**Required action:**
Whichever lines of the entries hold the word "allen" should be identified and copied.

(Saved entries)
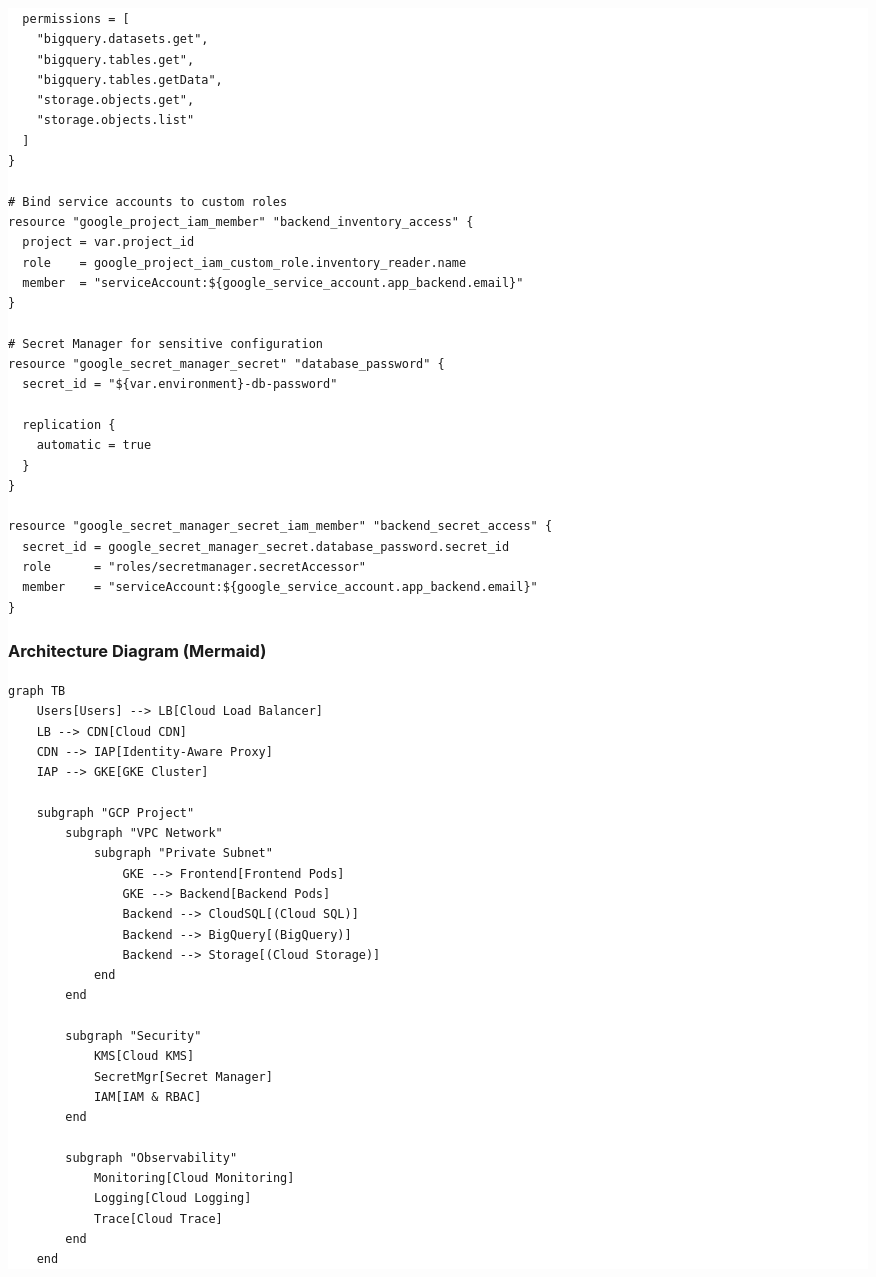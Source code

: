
 ```hcl
  permissions = [
    "bigquery.datasets.get",
    "bigquery.tables.get", 
    "bigquery.tables.getData",
    "storage.objects.get",
    "storage.objects.list"
  ]
}

# Bind service accounts to custom roles
resource "google_project_iam_member" "backend_inventory_access" {
  project = var.project_id
  role    = google_project_iam_custom_role.inventory_reader.name
  member  = "serviceAccount:${google_service_account.app_backend.email}"
}

# Secret Manager for sensitive configuration
resource "google_secret_manager_secret" "database_password" {
  secret_id = "${var.environment}-db-password"
  
  replication {
    automatic = true
  }
}

resource "google_secret_manager_secret_iam_member" "backend_secret_access" {
  secret_id = google_secret_manager_secret.database_password.secret_id
  role      = "roles/secretmanager.secretAccessor"
  member    = "serviceAccount:${google_service_account.app_backend.email}"
}
```

### **Architecture Diagram (Mermaid)**
```mermaid
graph TB
    Users[Users] --> LB[Cloud Load Balancer]
    LB --> CDN[Cloud CDN]
    CDN --> IAP[Identity-Aware Proxy]
    IAP --> GKE[GKE Cluster]
    
    subgraph "GCP Project"
        subgraph "VPC Network"
            subgraph "Private Subnet"
                GKE --> Frontend[Frontend Pods]
                GKE --> Backend[Backend Pods]
                Backend --> CloudSQL[(Cloud SQL)]
                Backend --> BigQuery[(BigQuery)]
                Backend --> Storage[(Cloud Storage)]
            end
        end
        
        subgraph "Security"
            KMS[Cloud KMS]
            SecretMgr[Secret Manager]
            IAM[IAM & RBAC]
        end
        
        subgraph "Observability"
            Monitoring[Cloud Monitoring]
            Logging[Cloud Logging]
            Trace[Cloud Trace]
        end
    end
```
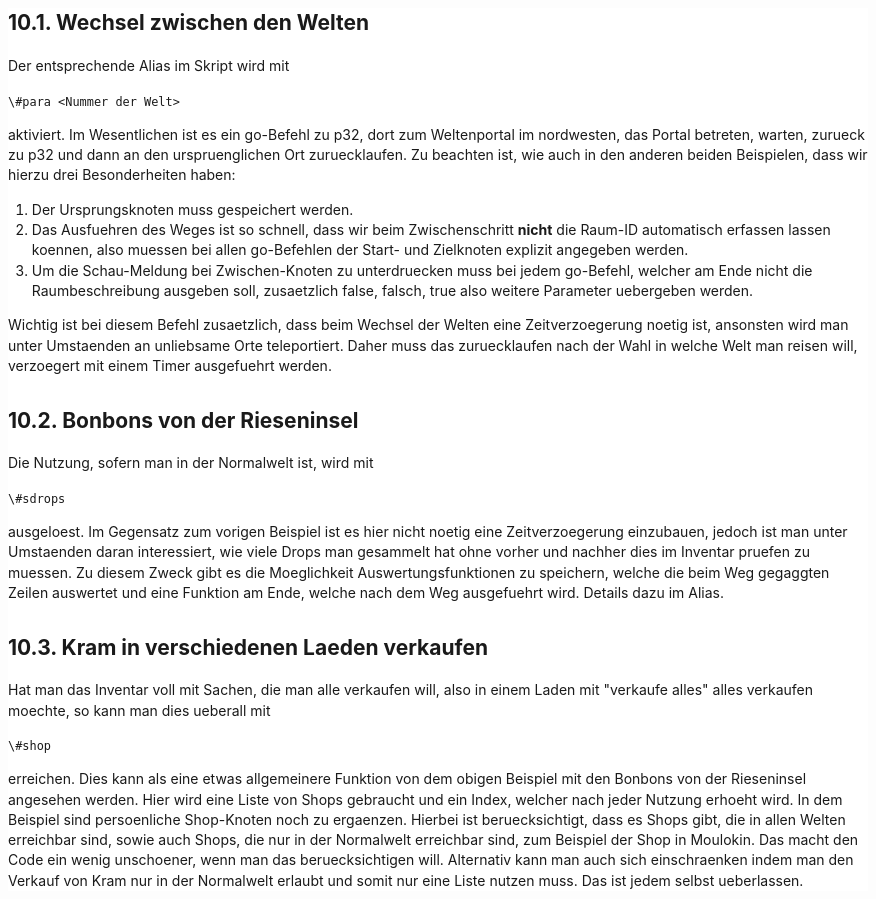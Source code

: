 ## 10.1. Wechsel zwischen den Welten

  Der entsprechende Alias im Skript wird mit

    \#para <Nummer der Welt>

  aktiviert. Im Wesentlichen ist es ein go-Befehl zu p32, dort zum
  Weltenportal im nordwesten, das Portal betreten, warten, zurueck zu
  p32 und dann an den urspruenglichen Ort zuruecklaufen. Zu beachten ist,
  wie auch in den anderen beiden Beispielen, dass wir hierzu drei
  Besonderheiten haben:

  1. Der Ursprungsknoten muss gespeichert werden.
  2. Das Ausfuehren des Weges ist so schnell, dass wir beim Zwischenschritt
  **nicht** die Raum-ID automatisch erfassen lassen koennen, also muessen
  bei allen go-Befehlen der Start- und Zielknoten explizit angegeben werden.
  3. Um die Schau-Meldung bei Zwischen-Knoten zu unterdruecken muss bei
  jedem go-Befehl, welcher am Ende nicht die Raumbeschreibung ausgeben soll,
  zusaetzlich false, falsch, true also weitere Parameter uebergeben werden.

  Wichtig ist bei diesem Befehl zusaetzlich, dass beim Wechsel der Welten
  eine Zeitverzoegerung noetig ist, ansonsten wird man unter Umstaenden an
  unliebsame Orte teleportiert. Daher muss das zuruecklaufen nach der Wahl
  in welche Welt man reisen will, verzoegert mit einem Timer ausgefuehrt
  werden.

## 10.2. Bonbons von der Rieseninsel

  Die Nutzung, sofern man in der Normalwelt ist, wird mit

    \#sdrops

  ausgeloest.
  Im Gegensatz zum vorigen Beispiel ist es hier nicht noetig eine
  Zeitverzoegerung einzubauen, jedoch ist man unter Umstaenden daran
  interessiert, wie viele Drops man gesammelt hat ohne vorher und nachher
  dies im Inventar pruefen zu muessen. Zu diesem Zweck gibt es
  die Moeglichkeit Auswertungsfunktionen zu speichern, welche die
  beim Weg gegaggten Zeilen auswertet und eine Funktion am Ende, welche
  nach dem Weg ausgefuehrt wird. Details dazu im Alias.


## 10.3. Kram in verschiedenen Laeden verkaufen

  Hat man das Inventar voll mit Sachen, die man alle verkaufen will, also
  in einem Laden mit "verkaufe alles" alles verkaufen moechte, so kann
  man dies ueberall mit

    \#shop

  erreichen. Dies kann als eine etwas allgemeinere Funktion von dem
  obigen Beispiel mit den Bonbons von der Rieseninsel angesehen werden.
  Hier wird eine Liste von Shops gebraucht und ein Index, welcher nach jeder
  Nutzung erhoeht wird. In dem Beispiel sind persoenliche Shop-Knoten noch zu
  ergaenzen. Hierbei ist beruecksichtigt, dass es Shops gibt, die in allen
  Welten erreichbar sind, sowie auch Shops, die nur in der Normalwelt
  erreichbar sind, zum Beispiel der Shop in Moulokin. Das macht den Code ein
  wenig unschoener, wenn man das beruecksichtigen will. Alternativ kann man
  auch sich einschraenken indem man den Verkauf von Kram nur in der Normalwelt
  erlaubt und somit nur eine Liste nutzen muss. Das ist jedem selbst
  ueberlassen.


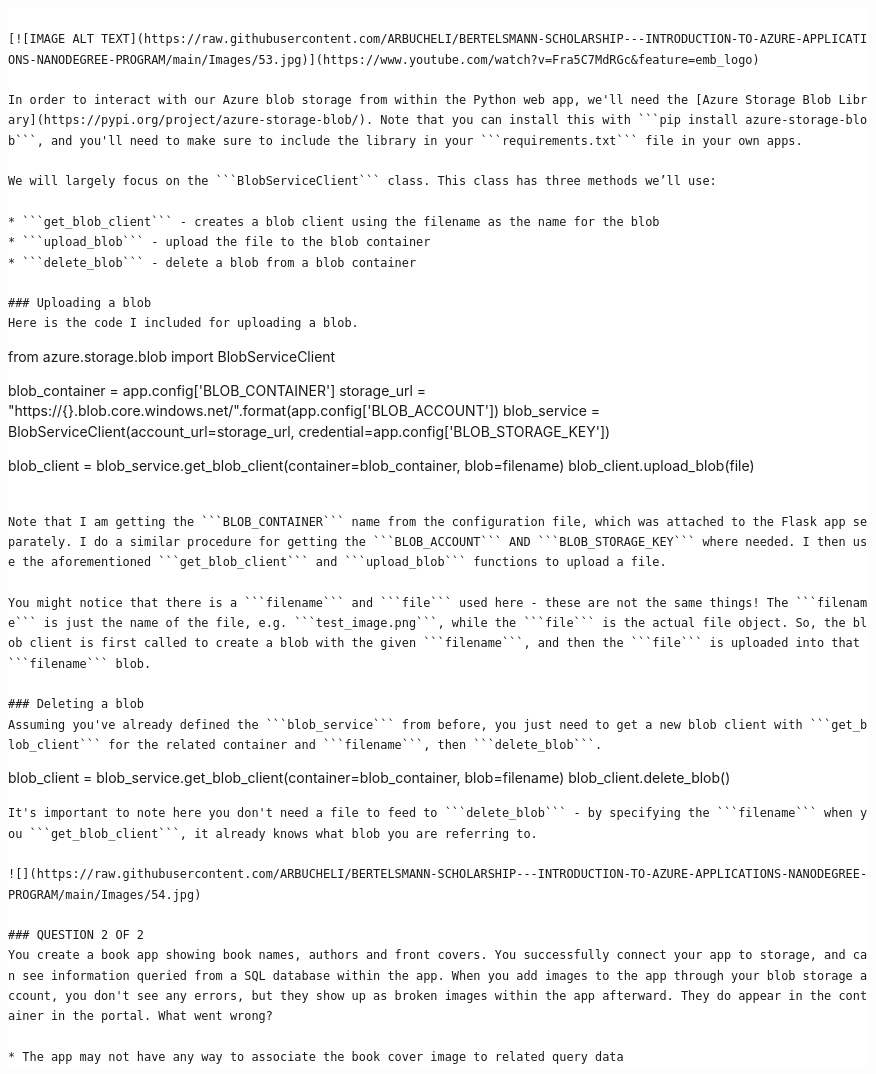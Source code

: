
  ```

[![IMAGE ALT TEXT](https://raw.githubusercontent.com/ARBUCHELI/BERTELSMANN-SCHOLARSHIP---INTRODUCTION-TO-AZURE-APPLICATIONS-NANODEGREE-PROGRAM/main/Images/53.jpg)](https://www.youtube.com/watch?v=Fra5C7MdRGc&feature=emb_logo)

In order to interact with our Azure blob storage from within the Python web app, we'll need the [Azure Storage Blob Library](https://pypi.org/project/azure-storage-blob/). Note that you can install this with ```pip install azure-storage-blob```, and you'll need to make sure to include the library in your ```requirements.txt``` file in your own apps.

We will largely focus on the ```BlobServiceClient``` class. This class has three methods we’ll use:

* ```get_blob_client``` - creates a blob client using the filename as the name for the blob
* ```upload_blob``` - upload the file to the blob container
* ```delete_blob``` - delete a blob from a blob container

### Uploading a blob
Here is the code I included for uploading a blob.

```
from azure.storage.blob import BlobServiceClient

blob_container = app.config['BLOB_CONTAINER']
storage_url = "https://{}.blob.core.windows.net/".format(app.config['BLOB_ACCOUNT'])
blob_service = BlobServiceClient(account_url=storage_url, credential=app.config['BLOB_STORAGE_KEY'])

blob_client = blob_service.get_blob_client(container=blob_container, blob=filename)
blob_client.upload_blob(file)
```

Note that I am getting the ```BLOB_CONTAINER``` name from the configuration file, which was attached to the Flask app separately. I do a similar procedure for getting the ```BLOB_ACCOUNT``` AND ```BLOB_STORAGE_KEY``` where needed. I then use the aforementioned ```get_blob_client``` and ```upload_blob``` functions to upload a file.

You might notice that there is a ```filename``` and ```file``` used here - these are not the same things! The ```filename``` is just the name of the file, e.g. ```test_image.png```, while the ```file``` is the actual file object. So, the blob client is first called to create a blob with the given ```filename```, and then the ```file``` is uploaded into that ```filename``` blob.

### Deleting a blob
Assuming you've already defined the ```blob_service``` from before, you just need to get a new blob client with ```get_blob_client``` for the related container and ```filename```, then ```delete_blob```.

```
blob_client = blob_service.get_blob_client(container=blob_container, blob=filename)
blob_client.delete_blob()
```
It's important to note here you don't need a file to feed to ```delete_blob``` - by specifying the ```filename``` when you ```get_blob_client```, it already knows what blob you are referring to.

![](https://raw.githubusercontent.com/ARBUCHELI/BERTELSMANN-SCHOLARSHIP---INTRODUCTION-TO-AZURE-APPLICATIONS-NANODEGREE-PROGRAM/main/Images/54.jpg)

### QUESTION 2 OF 2
You create a book app showing book names, authors and front covers. You successfully connect your app to storage, and can see information queried from a SQL database within the app. When you add images to the app through your blob storage account, you don't see any errors, but they show up as broken images within the app afterward. They do appear in the container in the portal. What went wrong?

* The app may not have any way to associate the book cover image to related query data

```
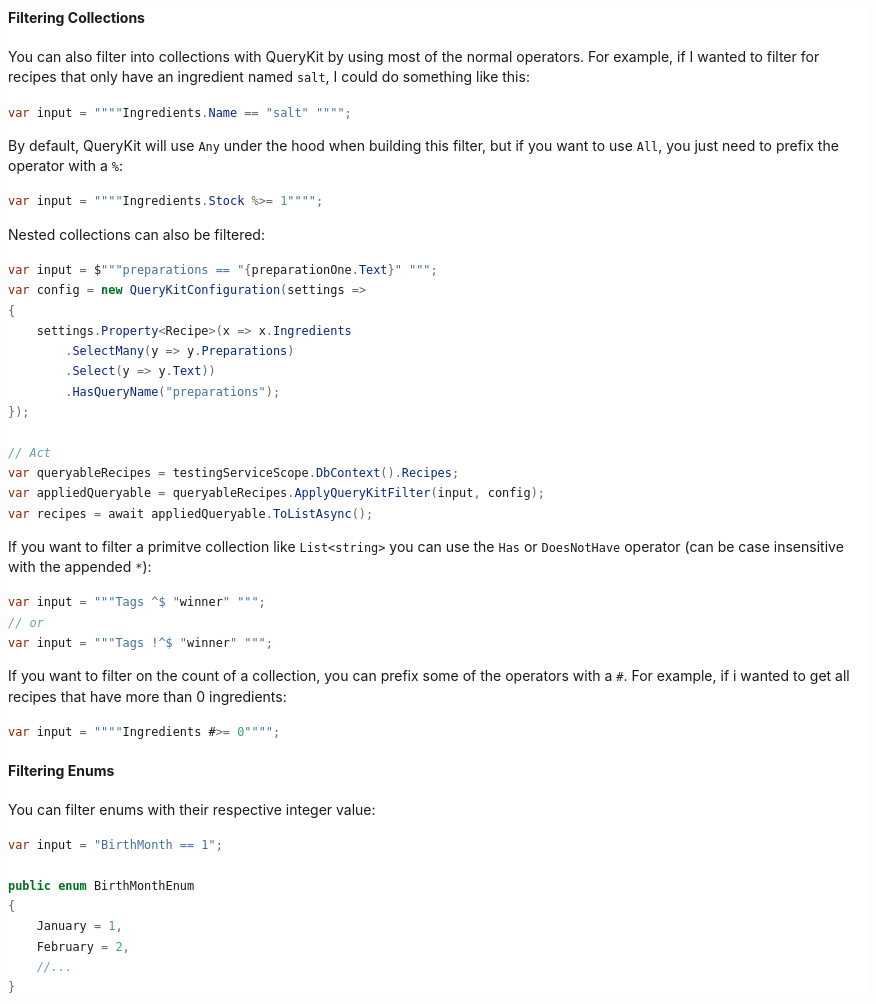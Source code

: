#### Filtering Collections

You can also filter into collections with QueryKit by using most of the normal operators. For example, if I wanted to filter for recipes that only have an ingredient named `salt`, I could do something like this:

```csharp
var input = """"Ingredients.Name == "salt" """";
```

By default, QueryKit will use `Any` under the hood when building this filter, but if you want to use `All`, you just need to prefix the operator with a `%`:

```csharp
var input = """"Ingredients.Stock %>= 1"""";
```

Nested collections can also be filtered:

```csharp	
var input = $"""preparations == "{preparationOne.Text}" """;
var config = new QueryKitConfiguration(settings =>
{
    settings.Property<Recipe>(x => x.Ingredients
        .SelectMany(y => y.Preparations)
        .Select(y => y.Text))
        .HasQueryName("preparations");
});

// Act
var queryableRecipes = testingServiceScope.DbContext().Recipes;
var appliedQueryable = queryableRecipes.ApplyQueryKitFilter(input, config);
var recipes = await appliedQueryable.ToListAsync();
```

If you want to filter a primitve collection like `List<string>` you can use the `Has` or `DoesNotHave` operator (can be case insensitive with the appended `*`):

```csharp
var input = """Tags ^$ "winner" """;
// or
var input = """Tags !^$ "winner" """;
```

If you want to filter on the count of a collection, you can prefix some of the operators with a `#`. For example, if i wanted to get all recipes that have more than 0 ingredients:

```csharp
var input = """"Ingredients #>= 0"""";
```

#### Filtering Enums

You can filter enums with their respective integer value:

```csharp
var input = "BirthMonth == 1";

public enum BirthMonthEnum
{
    January = 1,
    February = 2,
    //...
}
```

**Output of the task:**
  bei allen go-Befehlen der Start- und Zielknoten explizit angegeben werden.
  ergaenzen. Hierbei ist beruecksichtigt, dass es Shops gibt, die in allen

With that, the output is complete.